**** Extracted material

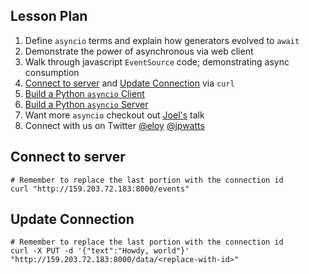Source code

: ## Lesson Plan
1. Define `asyncio` terms and explain how generators evolved to `await`
2. Demonstrate the power of asynchronous via web client
3. Walk through javascript `EventSource` code; demonstrating async consumption
4. [Connect to server](#connect-to-server) and [Update Connection](#update-connection) via `curl`
5. [Build a Python `asyncio` Client](https://github.com/jpwatts/aioserver/blob/master/example_client3.py)
6. [Build a Python `asyncio` Server](https://github.com/jpwatts/aioserver/blob/master/aioserver/server.py)
7. Want more `asyncio` checkout out [Joel's](https://www.pytexas.org/2015/talk/50) talk
8. Connect with us on Twitter [@eloy](https://twitter.com/eloy) [@jpwatts](https://twitter.com/jpwatts)

## Connect to server
    # Remember to replace the last portion with the connection id
    curl "http://159.203.72.183:8000/events"

## Update Connection
    # Remember to replace the last portion with the connection id
    curl -X PUT -d '{"text":"Howdy, world"}' "http://159.203.72.183:8000/data/<replace-with-id>"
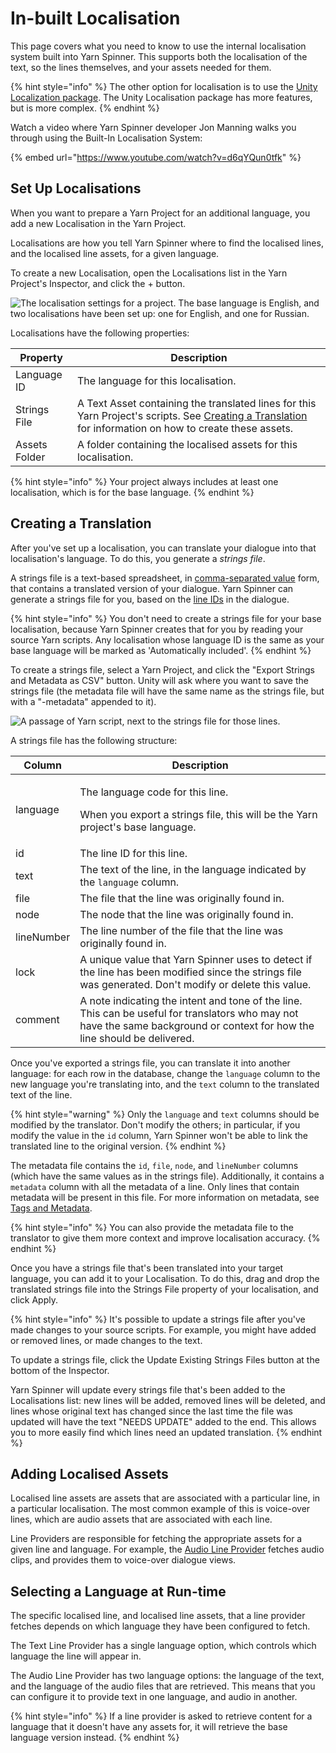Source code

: # In-built Localisation

This page covers what you need to know to use the internal localisation system built into Yarn Spinner. This supports both the localisation of the text, so the lines themselves, and your assets needed for them.

{% hint style="info" %}
The other option for localisation is to use the [Unity Localization package](unity-localization.md). The Unity Localisation package has more features, but is more complex.
{% endhint %}

Watch a video where Yarn Spinner developer Jon Manning walks you through using the Built-In Localisation System:

{% embed url="https://www.youtube.com/watch?v=d6qYQun0tfk" %}

## Set Up Localisations

When you want to prepare a Yarn Project for an additional language, you add a new Localisation in the Yarn Project.

Localisations are how you tell Yarn Spinner where to find the localised lines, and the localised line assets, for a given language.

To create a new Localisation, open the Localisations list in the Yarn Project's Inspector, and click the + button.

![The localisation settings for a project. The base language is English, and two localisations have been set up: one for English, and one for Russian.](../../../.gitbook/assets/yarn-project-localisation.png)

Localisations have the following properties:

| Property      | Description                                                                                                                                                                          |
| ------------- | ------------------------------------------------------------------------------------------------------------------------------------------------------------------------------------ |
| Language ID   | The language for this localisation.                                                                                                                                                  |
| Strings File  | A Text Asset containing the translated lines for this Yarn Project's scripts. See [Creating a Translation](./#creating-a-translation) for information on how to create these assets. |
| Assets Folder | A folder containing the localised assets for this localisation.                                                                                                                      |

{% hint style="info" %}
Your project always includes at least one localisation, which is for the base language.
{% endhint %}

## Creating a Translation

After you've set up a localisation, you can translate your dialogue into that localisation's language. To do this, you generate a _strings file_.

A strings file is a text-based spreadsheet, in [comma-separated value](https://en.wikipedia.org/wiki/Comma-separated_values) form, that contains a translated version of your dialogue. Yarn Spinner can generate a strings file for you, based on the [line IDs](./#adding-line-ids) in the dialogue.

{% hint style="info" %}
You don't need to create a strings file for your base localisation, because Yarn Spinner creates that for you by reading your source Yarn scripts. Any localisation whose language ID is the same as your base language will be marked as 'Automatically included'.
{% endhint %}

To create a strings file, select a Yarn Project, and click the "Export Strings and Metadata as CSV" button. Unity will ask where you want to save the strings file (the metadata file will have the same name as the strings file, but with a "-metadata" appended to it).

![A passage of Yarn script, next to the strings file for those lines.](../../../.gitbook/assets/line-ids.png)

A strings file has the following structure:

| Column     | Description                                                                                                                                                                 |
| ---------- | --------------------------------------------------------------------------------------------------------------------------------------------------------------------------- |
| language   | <p>The language code for this line.</p><p>When you export a strings file, this will be the Yarn project's base language.</p>                                                |
| id         | The line ID for this line.                                                                                                                                                  |
| text       | The text of the line, in the language indicated by the `language` column.                                                                                                   |
| file       | The file that the line was originally found in.                                                                                                                             |
| node       | The node that the line was originally found in.                                                                                                                             |
| lineNumber | The line number of the file that the line was originally found in.                                                                                                          |
| lock       | A unique value that Yarn Spinner uses to detect if the line has been modified since the strings file was generated. Don't modify or delete this value.                      |
| comment    | A note indicating the intent and tone of the line. This can be useful for translators who may not have the same background or context for how the line should be delivered. |

Once you've exported a strings file, you can translate it into another language: for each row in the database, change the `language` column to the new language you're translating into, and the `text` column to the translated text of the line.

{% hint style="warning" %}
Only the `language` and `text` columns should be modified by the translator. Don't modify the others; in particular, if you modify the value in the `id` column, Yarn Spinner won't be able to link the translated line to the original version.
{% endhint %}

The metadata file contains the `id`, `file`, `node`, and `lineNumber` columns (which have the same values as in the strings file). Additionally, it contains a `metadata` column with all the metadata of a line. Only lines that contain metadata will be present in this file. For more information on metadata, see [Tags and Metadata](../../../using-yarnspinner-with-unity/assets-and-localization/getting-started/writing-in-yarn/tags-metadata.md).

{% hint style="info" %}
You can also provide the metadata file to the translator to give them more context and improve localisation accuracy.
{% endhint %}

Once you have a strings file that's been translated into your target language, you can add it to your Localisation. To do this, drag and drop the translated strings file into the Strings File property of your localisation, and click Apply.

{% hint style="info" %}
It's possible to update a strings file after you've made changes to your source scripts. For example, you might have added or removed lines, or made changes to the text.

To update a strings file, click the Update Existing Strings Files button at the bottom of the Inspector.

Yarn Spinner will update every strings file that's been added to the Localisations list: new lines will be added, removed lines will be deleted, and lines whose original text has changed since the last time the file was updated will have the text "NEEDS UPDATE" added to the end. This allows you to more easily find which lines need an updated translation.
{% endhint %}

## Adding Localised Assets

Localised line assets are assets that are associated with a particular line, in a particular localisation. The most common example of this is voice-over lines, which are audio assets that are associated with each line.

Line Providers are responsible for fetching the appropriate assets for a given line and language. For example, the [Audio Line Provider](../components/line-provider/audio-line-provider.md) fetches audio clips, and provides them to voice-over dialogue views.

## Selecting a Language at Run-time

The specific localised line, and localised line assets, that a line provider fetches depends on which language they have been configured to fetch.

The Text Line Provider has a single language option, which controls which language the line will appear in.

The Audio Line Provider has two language options: the language of the text, and the language of the audio files that are retrieved. This means that you can configure it to provide text in one language, and audio in another.

{% hint style="info" %}
If a line provider is asked to retrieve content for a language that it doesn't have any assets for, it will retrieve the base language version instead.
{% endhint %}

********

### Your assignment
Your answer must be the records above, word for word, with no pictures.

### Answer for the task
Source code

: ## Lesson Plan
1. Define `asyncio` terms and explain how generators evolved to `await`
2. Demonstrate the power of asynchronous via web client
3. Walk through javascript `EventSource` code; demonstrating async consumption
4. [Connect to server](#connect-to-server) and [Update Connection](#update-connection) via `curl`
5. [Build a Python `asyncio` Client](https://github.com/jpwatts/aioserver/blob/master/example_client3.py)
6. [Build a Python `asyncio` Server](https://github.com/jpwatts/aioserver/blob/master/aioserver/server.py)
7. Want more `asyncio` checkout out [Joel's](https://www.pytexas.org/2015/talk/50) talk
8. Connect with us on Twitter [@eloy](https://twitter.com/eloy) [@jpwatts](https://twitter.com/jpwatts)

## Connect to server
    # Remember to replace the last portion with the connection id
    curl "http://159.203.72.183:8000/events"

## Update Connection
    # Remember to replace the last portion with the connection id
    curl -X PUT -d '{"text":"Howdy, world"}' "http://159.203.72.183:8000/data/<replace-with-id>"
Source code

: # In-built Localisation

This page covers what you need to know to use the internal localisation system built into Yarn Spinner. This supports both the localisation of the text, so the lines themselves, and your assets needed for them.

{% hint style="info" %}
The other option for localisation is to use the [Unity Localization package](unity-localization.md). The Unity Localisation package has more features, but is more complex.
{% endhint %}

Watch a video where Yarn Spinner developer Jon Manning walks you through using the Built-In Localisation System:

{% embed url="https://www.youtube.com/watch?v=d6qYQun0tfk" %}

## Set Up Localisations

When you want to prepare a Yarn Project for an additional language, you add a new Localisation in the Yarn Project.

Localisations are how you tell Yarn Spinner where to find the localised lines, and the localised line assets, for a given language.

To create a new Localisation, open the Localisations list in the Yarn Project's Inspector, and click the + button.

![The localisation settings for a project. The base language is English, and two localisations have been set up: one for English, and one for Russian.](../../../.gitbook/assets/yarn-project-localisation.png)

Localisations have the following properties:

| Property      | Description                                                                                                                                                                          |
| ------------- | ------------------------------------------------------------------------------------------------------------------------------------------------------------------------------------ |
| Language ID   | The language for this localisation.                                                                                                                                                  |
| Strings File  | A Text Asset containing the translated lines for this Yarn Project's scripts. See [Creating a Translation](./#creating-a-translation) for information on how to create these assets. |
| Assets Folder | A folder containing the localised assets for this localisation.                                                                                                                      |

{% hint style="info" %}
Your project always includes at least one localisation, which is for the base language.
{% endhint %}

## Creating a Translation

After you've set up a localisation, you can translate your dialogue into that localisation's language. To do this, you generate a _strings file_.

A strings file is a text-based spreadsheet, in [comma-separated value](https://en.wikipedia.org/wiki/Comma-separated_values) form, that contains a translated version of your dialogue. Yarn Spinner can generate a strings file for you, based on the [line IDs](./#adding-line-ids) in the dialogue.

{% hint style="info" %}
You don't need to create a strings file for your base localisation, because Yarn Spinner creates that for you by reading your source Yarn scripts. Any localisation whose language ID is the same as your base language will be marked as 'Automatically included'.
{% endhint %}

To create a strings file, select a Yarn Project, and click the "Export Strings and Metadata as CSV" button. Unity will ask where you want to save the strings file (the metadata file will have the same name as the strings file, but with a "-metadata" appended to it).

![A passage of Yarn script, next to the strings file for those lines.](../../../.gitbook/assets/line-ids.png)

A strings file has the following structure:

| Column     | Description                                                                                                                                                                 |
| ---------- | --------------------------------------------------------------------------------------------------------------------------------------------------------------------------- |
| language   | <p>The language code for this line.</p><p>When you export a strings file, this will be the Yarn project's base language.</p>                                                |
| id         | The line ID for this line.                                                                                                                                                  |
| text       | The text of the line, in the language indicated by the `language` column.                                                                                                   |
| file       | The file that the line was originally found in.                                                                                                                             |
| node       | The node that the line was originally found in.                                                                                                                             |
| lineNumber | The line number of the file that the line was originally found in.                                                                                                          |
| lock       | A unique value that Yarn Spinner uses to detect if the line has been modified since the strings file was generated. Don't modify or delete this value.                      |
| comment    | A note indicating the intent and tone of the line. This can be useful for translators who may not have the same background or context for how the line should be delivered. |

Once you've exported a strings file, you can translate it into another language: for each row in the database, change the `language` column to the new language you're translating into, and the `text` column to the translated text of the line.

{% hint style="warning" %}
Only the `language` and `text` columns should be modified by the translator. Don't modify the others; in particular, if you modify the value in the `id` column, Yarn Spinner won't be able to link the translated line to the original version.
{% endhint %}

The metadata file contains the `id`, `file`, `node`, and `lineNumber` columns (which have the same values as in the strings file). Additionally, it contains a `metadata` column with all the metadata of a line. Only lines that contain metadata will be present in this file. For more information on metadata, see [Tags and Metadata](../../../using-yarnspinner-with-unity/assets-and-localization/getting-started/writing-in-yarn/tags-metadata.md).

{% hint style="info" %}
You can also provide the metadata file to the translator to give them more context and improve localisation accuracy.
{% endhint %}

Once you have a strings file that's been translated into your target language, you can add it to your Localisation. To do this, drag and drop the translated strings file into the Strings File property of your localisation, and click Apply.

{% hint style="info" %}
It's possible to update a strings file after you've made changes to your source scripts. For example, you might have added or removed lines, or made changes to the text.

To update a strings file, click the Update Existing Strings Files button at the bottom of the Inspector.

Yarn Spinner will update every strings file that's been added to the Localisations list: new lines will be added, removed lines will be deleted, and lines whose original text has changed since the last time the file was updated will have the text "NEEDS UPDATE" added to the end. This allows you to more easily find which lines need an updated translation.
{% endhint %}

## Adding Localised Assets

Localised line assets are assets that are associated with a particular line, in a particular localisation. The most common example of this is voice-over lines, which are audio assets that are associated with each line.

Line Providers are responsible for fetching the appropriate assets for a given line and language. For example, the [Audio Line Provider](../components/line-provider/audio-line-provider.md) fetches audio clips, and provides them to voice-over dialogue views.

## Selecting a Language at Run-time

The specific localised line, and localised line assets, that a line provider fetches depends on which language they have been configured to fetch.

The Text Line Provider has a single language option, which controls which language the line will appear in.

The Audio Line Provider has two language options: the language of the text, and the language of the audio files that are retrieved. This means that you can configure it to provide text in one language, and audio in another.

{% hint style="info" %}
If a line provider is asked to retrieve content for a language that it doesn't have any assets for, it will retrieve the base language version instead.
{% endhint %}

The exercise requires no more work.